• [WHAT YOU ARE ASKED TO DO]: What should you transcribe? Every line from the top of the records below through the line with "7. Сохраните ваш", exactly, and no pictures.

[Saved entries]

□ □ □ □

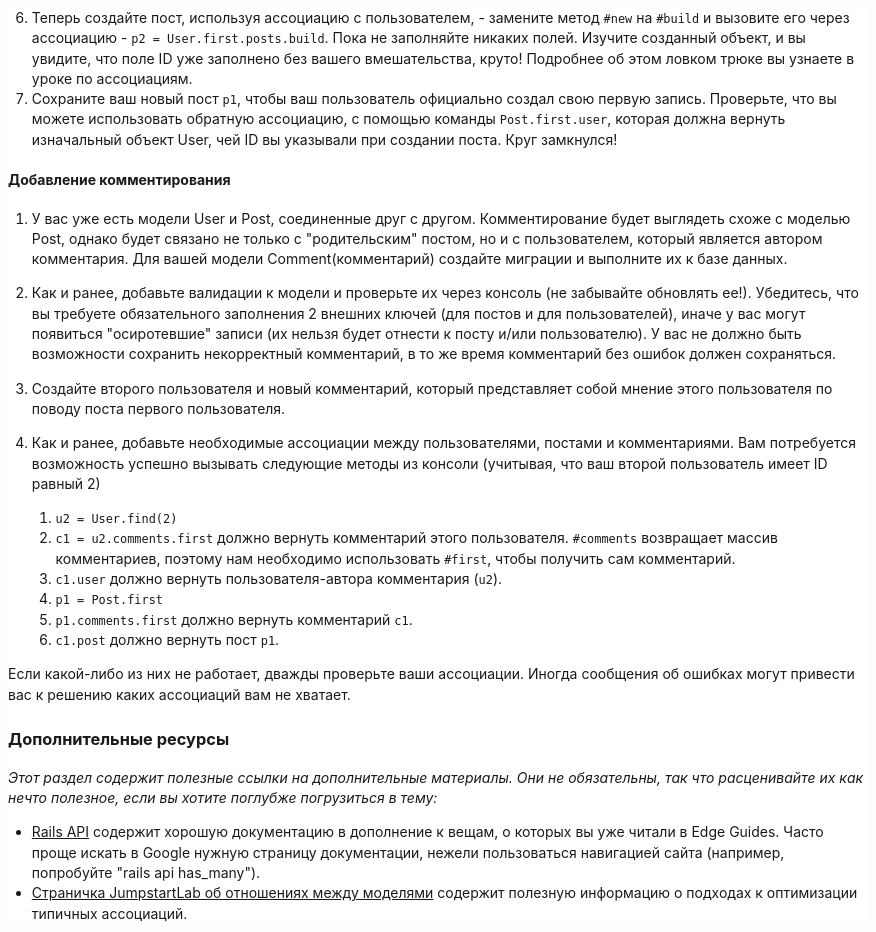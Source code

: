 6. Теперь создайте пост, используя ассоциацию с пользователем, - замените метод `#new` на `#build` и вызовите его через ассоциацию - `p2 = User.first.posts.build`. Пока не заполняйте никаких полей. Изучите созданный объект, и вы увидите, что поле ID уже заполнено без вашего вмешательства, круто! Подробнее об этом ловком трюке вы узнаете в уроке по ассоциациям.
7. Сохраните ваш новый пост `p1`, чтобы ваш пользователь официально создал свою первую запись. Проверьте, что вы можете использовать обратную ассоциацию, с помощью команды `Post.first.user`, которая должна вернуть изначальный объект User, чей ID вы указывали при создании поста. Круг замкнулся!

#### Добавление комментирования

1. У вас уже есть модели User и Post, соединенные друг с другом. Комментирование будет выглядеть схоже с моделью Post, однако будет связано не только с "родительским" постом, но и с пользователем, который является автором комментария. Для вашей модели Comment(комментарий) создайте миграции и выполните их к базе данных.
2. Как и ранее, добавьте валидации к модели и проверьте их через консоль (не забывайте обновлять ее!). Убедитесь, что вы требуете обязательного заполнения 2 внешних ключей (для постов и для пользователей), иначе у вас могут появиться "осиротевшие" записи (их нельзя будет отнести к посту и/или пользователю). У вас не должно быть возможности сохранить некорректный комментарий, в то же время комментарий без ошибок должен сохраняться.
3. Создайте второго пользователя и новый комментарий, который представляет собой мнение этого пользователя по поводу поста первого пользователя.
4. Как и ранее, добавьте необходимые ассоциации между пользователями, постами и комментариями. Вам потребуется возможность успешно вызывать следующие методы из консоли (учитывая, что ваш второй пользователь имеет ID равный 2)

   1. `u2 = User.find(2)`
   2. `c1 = u2.comments.first` должно вернуть комментарий этого пользователя. `#comments` возвращает массив комментариев, поэтому нам необходимо использовать `#first`, чтобы получить сам комментарий.
   3. `c1.user` должно вернуть пользователя-автора комментария (`u2`).
   4. `p1 = Post.first`
   5. `p1.comments.first` должно вернуть комментарий `c1`.
   6. `c1.post` должно вернуть пост `p1`.

Если какой-либо из них не работает, дважды проверьте ваши ассоциации. Иногда сообщения об ошибках могут привести вас к решению каких ассоциаций вам не хватает.

### Дополнительные ресурсы

_Этот раздел содержит полезные ссылки на дополнительные материалы. Они не обязательны, так что расценивайте их как нечто полезное, если вы хотите поглубже погрузиться в тему:_

- [Rails API](http://api.rubyonrails.org/classes/ActiveRecord/Associations/ClassMethods.html) содержит хорошую документацию в дополнение к вещам, о которых вы уже читали в Edge Guides. Часто проще искать в Google нужную страницу документации, нежели пользоваться навигацией сайта (например, попробуйте "rails api has_many").
- [Страничка JumpstartLab об отношениях между моделями](http://tutorials.jumpstartlab.com/topics/models/relationships.html) содержит полезную информацию о подходах к оптимизации типичных ассоциаций.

□ □ □ □

• [TASK ANSWER]:
Source code

: 6. Теперь создайте пост, используя ассоциацию с пользователем, - замените метод `#new` на `#build` и вызовите его через ассоциацию - `p2 = User.first.posts.build`. Пока не заполняйте никаких полей. Изучите созданный объект, и вы увидите, что поле ID уже заполнено без вашего вмешательства, круто! Подробнее об этом ловком трюке вы узнаете в уроке по ассоциациям.
7. Сохраните ваш новый пост `p1`, чтобы ваш пользователь официально создал свою первую запись. Проверьте, что вы можете использовать обратную ассоциацию, с помощью команды `Post.first.user`, которая должна вернуть изначальный объект User, чей ID вы указывали при создании поста. Круг замкнулся!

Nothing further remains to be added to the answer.